Comentário do Domingo: 19 de Setembro

Marcos 9, 30-37:

Domingo, 19 de setembro de 2021 (25º T O B).

 

O Evangelho deste domingo conta-nos que Jesus estava a instruir os seus discípulos, e entre outras coisas dizia-lhes: “O Filho do homem vai ser entregue às mãos dos homens, que vão matá-l’O; mas Ele, três dias depois de morto, ressuscitará». Os discípulos não compreendiam aquelas palavras e tinham medo de O interrogar”.

Estavam “num comprimento de onda diferente”. Ainda estão a pensar em honras e preferências. Jesus tem de aclarar-lhes as condições para ser seu discípulo: servo dos outros, começando pelos mais humildes.

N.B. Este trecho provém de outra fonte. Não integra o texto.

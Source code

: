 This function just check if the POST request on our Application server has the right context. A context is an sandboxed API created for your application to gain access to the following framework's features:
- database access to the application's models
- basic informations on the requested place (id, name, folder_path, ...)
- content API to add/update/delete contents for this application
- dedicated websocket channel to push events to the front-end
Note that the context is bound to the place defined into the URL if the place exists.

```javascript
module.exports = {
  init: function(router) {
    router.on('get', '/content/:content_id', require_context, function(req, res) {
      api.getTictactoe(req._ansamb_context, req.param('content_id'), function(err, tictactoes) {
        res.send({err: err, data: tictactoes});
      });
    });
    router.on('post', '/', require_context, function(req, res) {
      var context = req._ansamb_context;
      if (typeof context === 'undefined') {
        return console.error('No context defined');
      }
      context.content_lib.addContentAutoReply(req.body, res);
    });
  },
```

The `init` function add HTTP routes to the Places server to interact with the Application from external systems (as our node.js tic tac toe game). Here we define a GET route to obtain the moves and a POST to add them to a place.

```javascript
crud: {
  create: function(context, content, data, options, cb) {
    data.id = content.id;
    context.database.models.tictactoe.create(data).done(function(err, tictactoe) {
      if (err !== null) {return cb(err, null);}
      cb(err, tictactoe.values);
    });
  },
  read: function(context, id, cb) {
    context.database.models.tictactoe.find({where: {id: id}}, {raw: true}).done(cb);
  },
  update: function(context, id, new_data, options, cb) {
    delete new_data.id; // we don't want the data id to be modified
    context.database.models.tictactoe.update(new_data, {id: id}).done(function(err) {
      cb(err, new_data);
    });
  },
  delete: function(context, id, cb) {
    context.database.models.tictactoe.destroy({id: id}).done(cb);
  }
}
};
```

Há muitos cristãos que não compreenderam (aceitaram?) o conteúdo das palavras de Jesus. É-lhes mais fácil acomodar-se aos desejos deste mundo do que aceitar alguns princípios cristãos que são difíceis para nós.

Aceitar a cruz de cada dia, as dificuldades que a vida nos apresenta, os dissabores do mal, a doença ou a falta de meios necessários.

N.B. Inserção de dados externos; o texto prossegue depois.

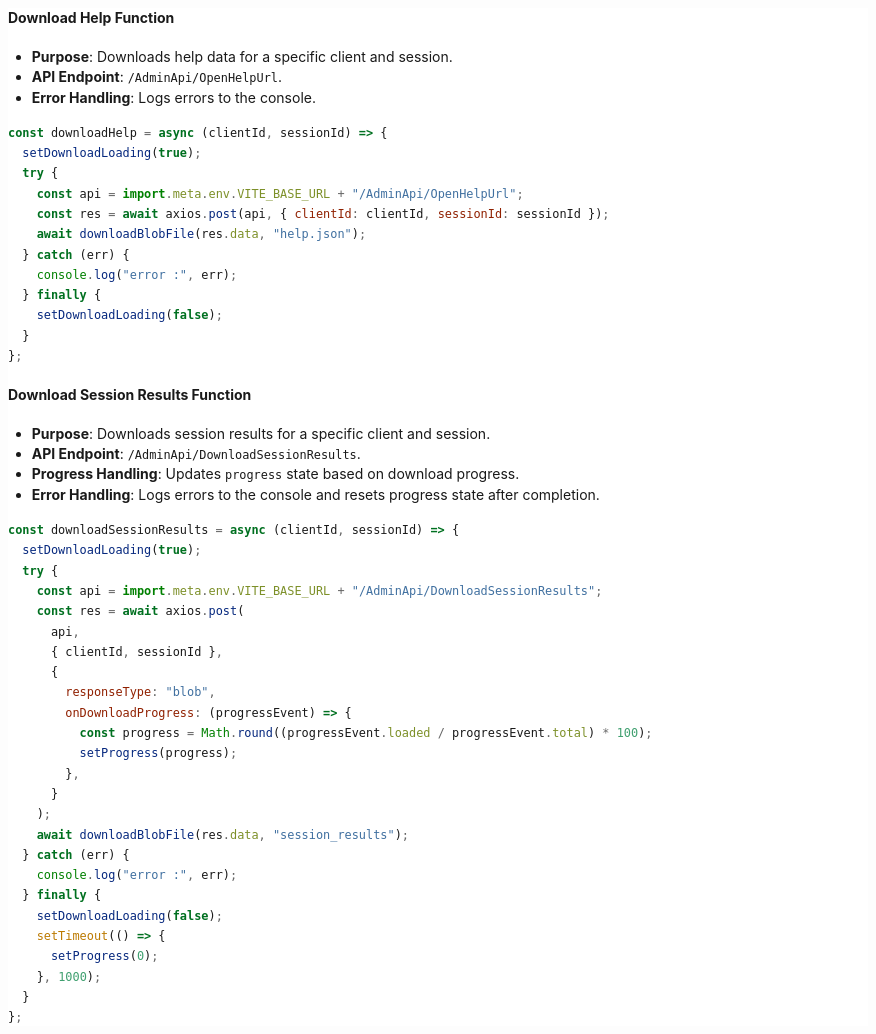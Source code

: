 #### Download Help Function
- **Purpose**: Downloads help data for a specific client and session.
- **API Endpoint**: `/AdminApi/OpenHelpUrl`.
- **Error Handling**: Logs errors to the console.

```javascript
const downloadHelp = async (clientId, sessionId) => {
  setDownloadLoading(true);
  try {
    const api = import.meta.env.VITE_BASE_URL + "/AdminApi/OpenHelpUrl";
    const res = await axios.post(api, { clientId: clientId, sessionId: sessionId });
    await downloadBlobFile(res.data, "help.json");
  } catch (err) {
    console.log("error :", err);
  } finally {
    setDownloadLoading(false);
  }
};
```

#### Download Session Results Function
- **Purpose**: Downloads session results for a specific client and session.
- **API Endpoint**: `/AdminApi/DownloadSessionResults`.
- **Progress Handling**: Updates `progress` state based on download progress.
- **Error Handling**: Logs errors to the console and resets progress state after completion.

```javascript
const downloadSessionResults = async (clientId, sessionId) => {
  setDownloadLoading(true);
  try {
    const api = import.meta.env.VITE_BASE_URL + "/AdminApi/DownloadSessionResults";
    const res = await axios.post(
      api,
      { clientId, sessionId },
      {
        responseType: "blob",
        onDownloadProgress: (progressEvent) => {
          const progress = Math.round((progressEvent.loaded / progressEvent.total) * 100);
          setProgress(progress);
        },
      }
    );
    await downloadBlobFile(res.data, "session_results");
  } catch (err) {
    console.log("error :", err);
  } finally {
    setDownloadLoading(false);
    setTimeout(() => {
      setProgress(0);
    }, 1000);
  }
};
```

Temos dificuldade em compreender e viver aquilo que Jesus nos pede. Todos queremos que nos aplaudam, que nos admirem, que nos considerem. Quem pode gostar de ser o último ou o servo de todos? “Não vim para ser servido, mas para servir e dar a minha vida por todos”, diz-nos Jesus. E ele fê-lo. Se queremos ser seus seguidores, teremos que aceitar este critério nas nossas vidas.

No Concílio Vaticano II, a Igreja (todos os cristãos) declarou-se “serva da humanidade”, e não dona e senhora, que tudo sabe e a quem todos hão-de servir. Jesus entregou-se por nós e nós devemos aprender a entregar-nos pelos outros. Por muito que isso nos custe.